The review experience on Tokio was particularly instructive: the community is as attentive to documentation as to code, because in an explicit runtime like Tokio, understanding the mental model is as important as using the API.


When Python, When Rust: Practical Guidelines

After all this theory, the practical question: what do I use for my next project?

Stick with Python/asyncio if:

  • Most of the work is high-level I/O-bound: HTTP calls, microservice orchestration, database queries, LLM interaction.
  • The bottleneck is outside your process: response time of external APIs, network latency, database slowness.
  • You need the Python ecosystem: pandas, numpy, ML libraries, data engineering tooling.
  • Development speed matters more than pure performance.
  • You’re prototyping something that might evolve.

The key message: if your main problem is domain complexity and not system complexity, asyncio lets you move fast with a good enough cost model.

Consider Rust + Tokio if:

  • You have stringent requirements on tail latency (p95, p99) or throughput under load.
  • You’re building infrastructure: high-load central services, data platform components, gateways, proxies.
  • You can’t afford memory leaks or unpredictable behavior under stress.
  • The execution model isn’t an implementation detail, but your actual product.
  • You want real multi-core without fighting with the GIL or multiprocessing.

The key message: Rust + Tokio become interesting when how the code executes is as important as what it does.


Conclusion: Same Keyword, Different Philosophies

async/await has become a buzzword, but beneath the surface it hides very different models.

In Python, async is a promise of simplicity: “think about the logical flow, the runtime takes care of it”. It’s a high-level programming pattern, optimized for productivity and iteration speed.

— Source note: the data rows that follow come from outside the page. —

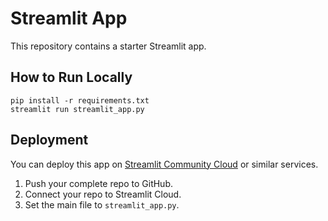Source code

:# Streamlit App

This repository contains a starter Streamlit app.

## How to Run Locally

```
pip install -r requirements.txt
streamlit run streamlit_app.py
```

## Deployment

You can deploy this app on [Streamlit Community Cloud](https://streamlit.io/cloud) or similar services.

1. Push your complete repo to GitHub.
2. Connect your repo to Streamlit Cloud.
3. Set the main file to `streamlit_app.py`.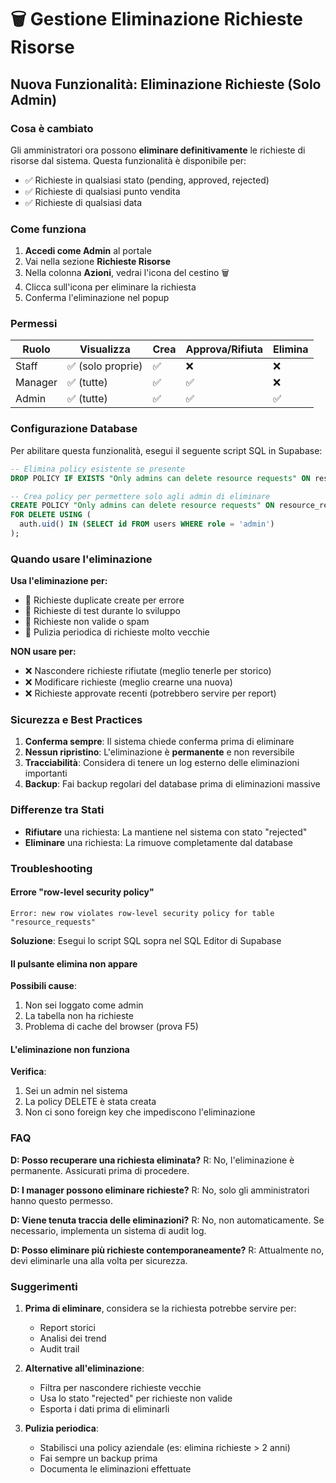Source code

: # 🗑️ Gestione Eliminazione Richieste Risorse

## Nuova Funzionalità: Eliminazione Richieste (Solo Admin)

### Cosa è cambiato

Gli amministratori ora possono **eliminare definitivamente** le richieste di risorse dal sistema. Questa funzionalità è disponibile per:
- ✅ Richieste in qualsiasi stato (pending, approved, rejected)
- ✅ Richieste di qualsiasi punto vendita
- ✅ Richieste di qualsiasi data

### Come funziona

1. **Accedi come Admin** al portale
2. Vai nella sezione **Richieste Risorse**
3. Nella colonna **Azioni**, vedrai l'icona del cestino 🗑️
4. Clicca sull'icona per eliminare la richiesta
5. Conferma l'eliminazione nel popup

### Permessi

| Ruolo | Visualizza | Crea | Approva/Rifiuta | Elimina |
|-------|-----------|------|-----------------|---------|
| Staff | ✅ (solo proprie) | ✅ | ❌ | ❌ |
| Manager | ✅ (tutte) | ✅ | ✅ | ❌ |
| Admin | ✅ (tutte) | ✅ | ✅ | ✅ |

### Configurazione Database

Per abilitare questa funzionalità, esegui il seguente script SQL in Supabase:

```sql
-- Elimina policy esistente se presente
DROP POLICY IF EXISTS "Only admins can delete resource requests" ON resource_requests;

-- Crea policy per permettere solo agli admin di eliminare
CREATE POLICY "Only admins can delete resource requests" ON resource_requests
FOR DELETE USING (
  auth.uid() IN (SELECT id FROM users WHERE role = 'admin')
);
```

### Quando usare l'eliminazione

**Usa l'eliminazione per:**
- 🧹 Richieste duplicate create per errore
- 📝 Richieste di test durante lo sviluppo
- 🚫 Richieste non valide o spam
- 📅 Pulizia periodica di richieste molto vecchie

**NON usare per:**
- ❌ Nascondere richieste rifiutate (meglio tenerle per storico)
- ❌ Modificare richieste (meglio crearne una nuova)
- ❌ Richieste approvate recenti (potrebbero servire per report)

### Sicurezza e Best Practices

1. **Conferma sempre**: Il sistema chiede conferma prima di eliminare
2. **Nessun ripristino**: L'eliminazione è **permanente** e non reversibile
3. **Tracciabilità**: Considera di tenere un log esterno delle eliminazioni importanti
4. **Backup**: Fai backup regolari del database prima di eliminazioni massive

### Differenze tra Stati

- **Rifiutare** una richiesta: La mantiene nel sistema con stato "rejected"
- **Eliminare** una richiesta: La rimuove completamente dal database

### Troubleshooting

#### Errore "row-level security policy"
```
Error: new row violates row-level security policy for table "resource_requests"
```
**Soluzione**: Esegui lo script SQL sopra nel SQL Editor di Supabase

#### Il pulsante elimina non appare
**Possibili cause**:
1. Non sei loggato come admin
2. La tabella non ha richieste
3. Problema di cache del browser (prova F5)

#### L'eliminazione non funziona
**Verifica**:
1. Sei un admin nel sistema
2. La policy DELETE è stata creata
3. Non ci sono foreign key che impediscono l'eliminazione

### FAQ

**D: Posso recuperare una richiesta eliminata?**
R: No, l'eliminazione è permanente. Assicurati prima di procedere.

**D: I manager possono eliminare richieste?**
R: No, solo gli amministratori hanno questo permesso.

**D: Viene tenuta traccia delle eliminazioni?**
R: No, non automaticamente. Se necessario, implementa un sistema di audit log.

**D: Posso eliminare più richieste contemporaneamente?**
R: Attualmente no, devi eliminarle una alla volta per sicurezza.

### Suggerimenti

1. **Prima di eliminare**, considera se la richiesta potrebbe servire per:
   - Report storici
   - Analisi dei trend
   - Audit trail

2. **Alternative all'eliminazione**:
   - Filtra per nascondere richieste vecchie
   - Usa lo stato "rejected" per richieste non valide
   - Esporta i dati prima di eliminarli

3. **Pulizia periodica**:
   - Stabilisci una policy aziendale (es: elimina richieste > 2 anni)
   - Fai sempre un backup prima
   - Documenta le eliminazioni effettuate
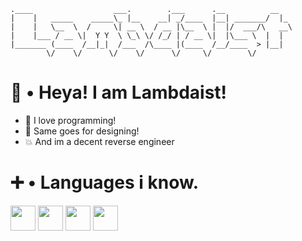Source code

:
```
.____                  ___.        .___      .__          __   
|    |   _____    _____\_ |__    __| _/____  |__| _______/  |_ 
|    |   \__  \  /     \| __ \  / __ |\__  \ |  |/  ___/\   __\
|    |___ / __ \|  Y Y  \ \_\ \/ /_/ | / __ \|  |\___ \  |  |  
|_______ (____  /__|_|  /___  /\____ |(____  /__/____  > |__|  
        \/    \/      \/    \/      \/     \/        \/
```

# 👋 • Heya! I am Lambdaist!
- 🧾 I love programming!
- 🎨 Same goes for designing!
- 💥 And im a decent reverse engineer

# ➕ • Languages i know.
<img src="https://cdn.jsdelivr.net/gh/devicons/devicon/icons/python/python-original.svg" width="40" height="40"/> <img src="https://cdn.jsdelivr.net/gh/devicons/devicon/icons/javascript/javascript-original.svg" width="40" height="40"/> <img src="https://cdn.jsdelivr.net/gh/devicons/devicon/icons/rust/rust-original.svg" width="40" height="40"/> <img src="https://cdn.jsdelivr.net/gh/devicons/devicon/icons/bash/bash-original.svg" width="40" height="40"/>
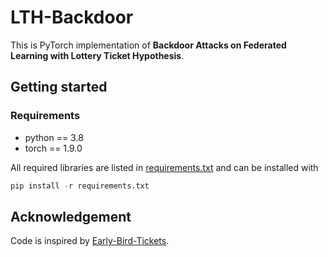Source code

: # LTH-Backdoor

This is PyTorch implementation of **Backdoor Attacks on Federated Learning with Lottery Ticket Hypothesis**.
## Getting started

### Requirements

- python == 3.8
- torch == 1.9.0

All required libraries are listed in [requirements.txt](https://github.com/zeyuanyin/LTH-Backdoor/blob/main/requirements.txt) and can be installed with
```python 
pip install -r requirements.txt
```

###




## Acknowledgement
Code is inspired by [Early-Bird-Tickets](https://github.com/RICE-EIC/Early-Bird-Tickets).
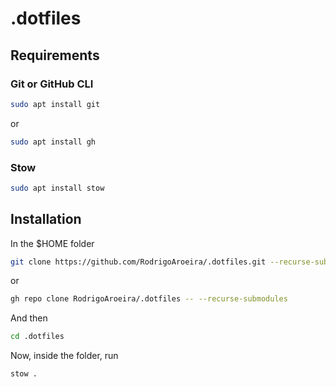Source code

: # .dotfiles

## Requirements

### Git or GitHub CLI

```bash
sudo apt install git
```

or

```bash
sudo apt install gh
```

### Stow

```bash
sudo apt install stow
```

## Installation

In the $HOME folder

```bash
git clone https://github.com/RodrigoAroeira/.dotfiles.git --recurse-submodules
```

or

```bash
gh repo clone RodrigoAroeira/.dotfiles -- --recurse-submodules
```

And then

```bash
cd .dotfiles
```

Now, inside the folder, run

```bash
stow .
```
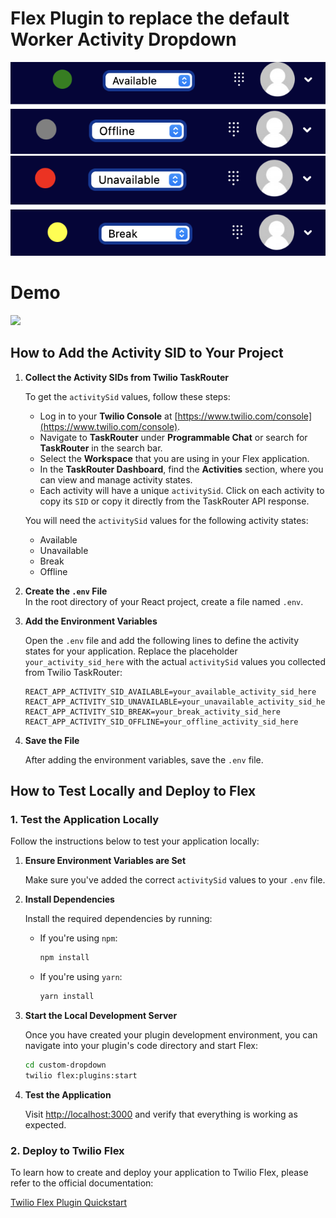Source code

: # Flex Plugin to replace the default Worker Activity Dropdown

![](/screenshots/1.png)
![](/screenshots/2.png)
![](/screenshots/3.png)
![](/screenshots/4.png)

# Demo

![](/screenshots/ScreenRecording2024-11-06at2.17.39PM-ezgif.com-video-to-gif-converter.png)

## How to Add the Activity SID to Your Project

1. **Collect the Activity SIDs from Twilio TaskRouter**

   To get the `activitySid` values, follow these steps:

   - Log in to your **Twilio Console** at [https://www.twilio.com/console](https://www.twilio.com/console).
   - Navigate to **TaskRouter** under **Programmable Chat** or search for **TaskRouter** in the search bar.
   - Select the **Workspace** that you are using in your Flex application.
   - In the **TaskRouter Dashboard**, find the **Activities** section, where you can view and manage activity states.
   - Each activity will have a unique `activitySid`. Click on each activity to copy its `SID` or copy it directly from the TaskRouter API response.
   
   You will need the `activitySid` values for the following activity states:
   - Available
   - Unavailable
   - Break
   - Offline

2. **Create the `.env` File**  
   In the root directory of your React project, create a file named `.env`.

3. **Add the Environment Variables**
    
   Open the `.env` file and add the following lines to define the activity states for your application. Replace the placeholder `your_activity_sid_here` with 
   the actual `activitySid` values you collected from Twilio TaskRouter:

   ```env
   REACT_APP_ACTIVITY_SID_AVAILABLE=your_available_activity_sid_here
   REACT_APP_ACTIVITY_SID_UNAVAILABLE=your_unavailable_activity_sid_here
   REACT_APP_ACTIVITY_SID_BREAK=your_break_activity_sid_here
   REACT_APP_ACTIVITY_SID_OFFLINE=your_offline_activity_sid_here
   ```
   
5. **Save the File**
   
   After adding the environment variables, save the `.env` file.


## How to Test Locally and Deploy to Flex

### 1. **Test the Application Locally**

Follow the instructions below to test your application locally:

1. **Ensure Environment Variables are Set**
   
   Make sure you've added the correct `activitySid` values to your `.env` file.

3. **Install Dependencies**
   
   Install the required dependencies by running:
   
   - If you're using `npm`:
     ```bash
     npm install
     ```
   - If you're using `yarn`:
     ```bash
     yarn install
     ```

5. **Start the Local Development Server**
   
   Once you have created your plugin development environment, you can navigate into your plugin's code directory and start Flex:
   
     ```bash
     cd custom-dropdown
     twilio flex:plugins:start
     ```

7. **Test the Application**
   
   Visit [http://localhost:3000](http://localhost:3000) and verify that everything is working as expected.

### 2. **Deploy to Twilio Flex**

To learn how to create and deploy your application to Twilio Flex, please refer to the official documentation:

[Twilio Flex Plugin Quickstart](https://www.twilio.com/docs/flex/quickstart/getting-started-plugin)


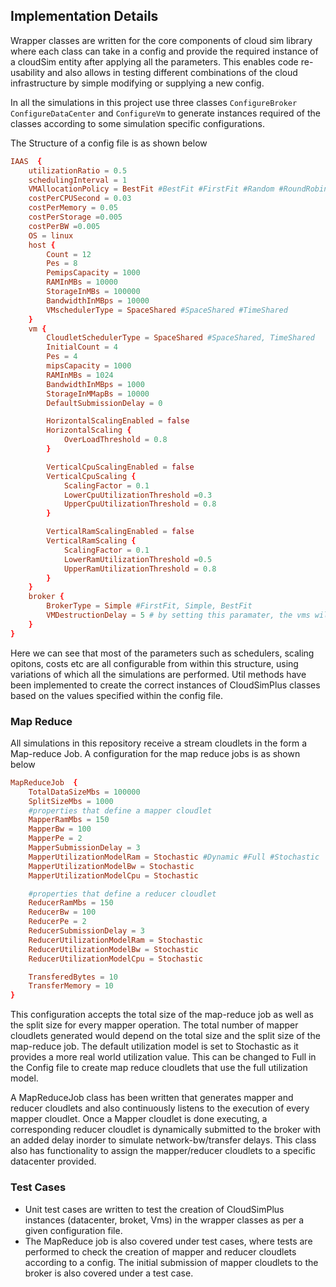 ## Implementation Details

Wrapper classes are written for the core components of cloud sim library where each class can take in a config and provide the required instance of a cloudSim entity after applying all the parameters. This enables code re-usability and also allows in testing different combinations
of the cloud infrastructure by simple modifying or supplying a new config.

In all the simulations in this project use three classes ```ConfigureBroker``` ```ConfigureDataCenter``` and ```ConfigureVm``` to generate instances required of the classes according to some simulation specific configurations.

The Structure of a config file is as shown below

```conf
IAAS  {
    utilizationRatio = 0.5
    schedulingInterval = 1
    VMAllocationPolicy = BestFit #BestFit #FirstFit #Random #RoundRobin #Simple
    costPerCPUSecond = 0.03
    costPerMemory = 0.05
    costPerStorage =0.005
    costPerBW =0.005
    OS = linux
    host {
        Count = 12
        Pes = 8
        PemipsCapacity = 1000
        RAMInMBs = 10000
        StorageInMBs = 100000
        BandwidthInMBps = 10000
        VMschedulerType = SpaceShared #SpaceShared #TimeShared
    }
    vm {
        CloudletSchedulerType = SpaceShared #SpaceShared, TimeShared
        InitialCount = 4
        Pes = 4
        mipsCapacity = 1000
        RAMInMBs = 1024
        BandwidthInMBps = 1000
        StorageInMMapBs = 10000
        DefaultSubmissionDelay = 0

        HorizontalScalingEnabled = false
        HorizontalScaling {
            OverLoadThreshold = 0.8
        }

        VerticalCpuScalingEnabled = false
        VerticalCpuScaling {
            ScalingFactor = 0.1
            LowerCpuUtilizationThreshold =0.3
            UpperCpuUtilizationThreshold = 0.8
        }

        VerticalRamScalingEnabled = false
        VerticalRamScaling {
            ScalingFactor = 0.1
            LowerRamUtilizationThreshold =0.5
            UpperRamUtilizationThreshold = 0.8
        }
    }
    broker {
        BrokerType = Simple #FirstFit, Simple, BestFit
        VMDestructionDelay = 5 # by setting this paramater, the vms will be automatically downscaled after the specified idle time
    }
}
```
Here we can see that most of the parameters such as schedulers, scaling opitons, costs etc are all configurable from within this structure, using variations of which all the simulations are performed.
Util methods have been implemented to create the correct instances of CloudSimPlus classes based on the values specified within the config file.

### Map Reduce

All simulations in this repository receive a stream cloudlets in the form a Map-reduce Job. A configuration for the map reduce jobs is as shown below

```conf
MapReduceJob  {
    TotalDataSizeMbs = 100000
    SplitSizeMbs = 1000
    #properties that define a mapper cloudlet
    MapperRamMbs = 150
    MapperBw = 100
    MapperPe = 2
    MapperSubmissionDelay = 3
    MapperUtilizationModelRam = Stochastic #Dynamic #Full #Stochastic
    MapperUtilizationModelBw = Stochastic
    MapperUtilizationModelCpu = Stochastic

    #properties that define a reducer cloudlet
    ReducerRamMbs = 150
    ReducerBw = 100
    ReducerPe = 2
    ReducerSubmissionDelay = 3
    ReducerUtilizationModelRam = Stochastic
    ReducerUtilizationModelBw = Stochastic
    ReducerUtilizationModelCpu = Stochastic

    TransferedBytes = 10
    TransferMemory = 10
}
```

This configuration accepts the total size of the map-reduce job as well as the split size for every mapper operation. The total number of mapper cloudlets generated
would depend on the total size and the split size of the map-reduce job. The default utilization model is set to Stochastic as it provides a more real world utilization value. This can be changed to Full in the Config file to create map reduce cloudlets that use the full utilization model.

A MapReduceJob class has been written that generates mapper and reducer cloudlets and also continuously listens to the execution of every mapper cloudlet. Once a Mapper cloudlet is done executing,
a corresponding reducer cloudlet is dynamically submitted to the broker with an added delay inorder to simulate network-bw/transfer delays. This class also has functionality to assign the mapper/reducer cloudlets to a
specific datacenter provided.

### Test Cases

- Unit test cases are written to test the creation of CloudSimPlus instances (datacenter, broket, Vms) in the wrapper classes as per a given configuration file.
- The MapReduce job is also covered under test cases, where tests are performed to check the creation of mapper and reducer cloudlets according to a config. The initial submission of mapper cloudlets to the broker is also covered under a test case.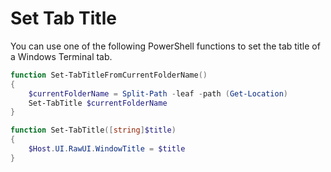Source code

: # Set Tab Title

You can use one of the following PowerShell functions to set the tab title of a Windows Terminal tab.

```powershell
function Set-TabTitleFromCurrentFolderName()
{
    $currentFolderName = Split-Path -leaf -path (Get-Location)
    Set-TabTitle $currentFolderName
}

function Set-TabTitle([string]$title)
{
    $Host.UI.RawUI.WindowTitle = $title
}
```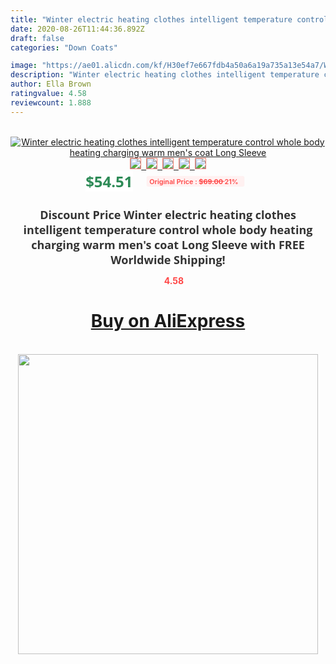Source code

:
 ```yaml
---
title: "Winter electric heating clothes intelligent temperature control whole body heating charging warm men's coat Long Sleeve"
date: 2020-08-26T11:44:36.892Z
draft: false
categories: "Down Coats"

image: "https://ae01.alicdn.com/kf/H30ef7e667fdb4a50a6a19a735a13e54a7/Winter-electric-heating-clothes-intelligent-temperature-control-whole-body-heating-charging-warm-men-s-coat-Long.jpg"
description: "Winter electric heating clothes intelligent temperature control whole body heating charging warm men's coat Long Sleeve"
author: Ella Brown
ratingvalue: 4.58
reviewcount: 1.888
---
```

<br>
<div style="text-align: center;">
<a href="https://s.click.aliexpress.com/e/_AWWzeN" target="_blank" rel="nofollow noopener noreferrer"><img alt="Winter electric heating clothes intelligent temperature control whole body heating charging warm men's coat Long Sleeve" class="magnifier-image" src="https://ae01.alicdn.com/kf/H30ef7e667fdb4a50a6a19a735a13e54a7/Winter-electric-heating-clothes-intelligent-temperature-control-whole-body-heating-charging-warm-men-s-coat-Long.jpg_640x640.jpg">
<br>
<img style="border:1px solid salmon" src="https://ae01.alicdn.com/kf/H30ef7e667fdb4a50a6a19a735a13e54a7/Winter-electric-heating-clothes-intelligent-temperature-control-whole-body-heating-charging-warm-men-s-coat-Long.jpg_120x120.jpg">&nbsp;&nbsp;<img style="border:1px solid salmon" src="https://ae01.alicdn.com/kf/H73291c4a50114308b562f6bfd73aca9fI/Winter-electric-heating-clothes-intelligent-temperature-control-whole-body-heating-charging-warm-men-s-coat-Long.jpg_120x120.jpg">&nbsp;&nbsp;<img style="border:1px solid salmon" src="https://ae01.alicdn.com/kf/H9e9aa84b53d041fd86fd4cdfd3e6beceT/Winter-electric-heating-clothes-intelligent-temperature-control-whole-body-heating-charging-warm-men-s-coat-Long.jpg_120x120.jpg">&nbsp;&nbsp;<img style="border:1px solid salmon" src="https://ae01.alicdn.com/kf/Haf3debc1510b46279912be51de1f906aM/Winter-electric-heating-clothes-intelligent-temperature-control-whole-body-heating-charging-warm-men-s-coat-Long.jpg_120x120.jpg">&nbsp;&nbsp;<img style="border:1px solid salmon" src="https://ae01.alicdn.com/kf/H953cbec47ebd472d8a07086836257143T/Winter-electric-heating-clothes-intelligent-temperature-control-whole-body-heating-charging-warm-men-s-coat-Long.jpg_120x120.jpg"></a></div><br0>
<div style="text-align: center;"><span style="background-color: white; border: 0px; box-sizing: border-box; color: seagreen; display: inline-block; font-family: &quot;open sans&quot; , &quot;arial&quot; , &quot;helvetica&quot; , sans-serif , &quot;heiti&quot;; font-size: 24px; font-stretch: inherit; font-weight: 700; line-height: inherit; margin: 0px 10px 0px 0px; padding: 0px; vertical-align: middle;">$54.51 </span>
<span style="background: rgb(255 , 241 , 241); border-radius: 3px; border: 0px; box-sizing: border-box; color: #ff4747; display: inline-block; font-family: inherit; font-size: 12px; font-stretch: inherit; font-style: inherit; font-variant: inherit; font-weight: 600; line-height: inherit; margin: 0px; padding: 2px 5px; transform: scale(0.9); vertical-align: middle;">Original Price : <b style="text-decoration: line-through;">$69.00 </b> 21%&nbsp;&nbsp;</span></div>
<h1 style="color: #333333; display: inline-block; font-family: &quot;open sans&quot; , &quot;arial&quot; , &quot;helvetica&quot; , sans-serif , &quot;heiti&quot;; font-size: 18px; font-stretch: inherit; font-weight: 700; text-align: center;">Discount Price Winter electric heating clothes intelligent temperature control whole body heating charging warm men's coat Long Sleeve with FREE Worldwide Shipping!</h1>
<div style="color: #ff4747; text-align: center;">
<img src="https://4.bp.blogspot.com/-M0ZcTcb-5uY/XleCXlxnR4I/AAAAAAAAAEc/OrjgMkXV1oMQFaCRZj5HQwOCBcu3w1FegCPcBGAYYCw/s1600/star.png" style="height: 15px;">&nbsp;<b>4.58</b></div>
<div class="button_cont" align="center"><a class="buynow_a" href="https://s.click.aliexpress.com/e/_AWWzeN" target="_blank" rel="nofollow noopener noreferrer"><H1>Buy on AliExpress</H1></a></div><br>
<div class="separator" style="clear: both; text-align: center;">
<img src="https://lh3.googleusercontent.com/-pTy5HemUv9M/XlePHvY0dAI/AAAAAAAAAE4/0nX5iRUoIWY8eMW9Dpxeirr157OZliDIgCLcBGAsYHQ/s1600/badge.gif" width="480">
</div>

The cost is a certain opacity: you don’t always know how much a task costs, you don’t always know if you’re actually yielding control to the event loop.

In Rust, async is a promise of control: “think about the layout of your code in time and space, the compiler helps you not make mistakes”. It’s a zero-cost abstraction that materializes into state machines with memory known at compile time. The cost is a steeper learning curve and a type system that sometimes seems hostile.

Neither approach is “better” in absolute terms. They’re optimized for different problems, different teams, different project phases. The important thing is to understand which trade-off you’re making when you choose one or the other.

And if after this article you want to explore Tokio more deeply, in the next post we’ll dive into the runtime details: how the scheduler works, how Futures are implemented, and what really happens when you call .await.


Future Horizons: Where Async Is Heading

The async ecosystem in both languages is evolving rapidly:

Python: PEP 703 (optional GIL removal) and work on “free-threaded Python” in 3.13+ could radically change the landscape. If the GIL becomes optional, asyncio might no longer be the only path to performant I/O-bound concurrency. However, the async/await model will remain relevant for its ergonomics.

Rust: The ecosystem is consolidating around Tokio, but alternatives like async-std and smol offer different trade-offs. Support for async fn in traits (stabilized in Rust 1.75) opens new possibilities for generic APIs. Work on io_uring (via tokio-uring and glommio) promises even better I/O performance on Linux.

Interoperability: Projects like PyO3 allow writing Python extensions in Rust, combining Python’s productivity with Rust’s performance. For critical async workloads, it’s possible to implement the “hot path” in Rust and orchestrate from Python.

The future isn’t “Python vs Rust” but rather understanding which tool for which problem. The same async/await keyword will continue to mean different things in both worlds — and that’s a feature, not a bug.


PRs cited in this article: tokio#7798 (SyncIoBridge docs), tokio#7858 (time manipulation docs), datapizza-ai#106 (async embed fix).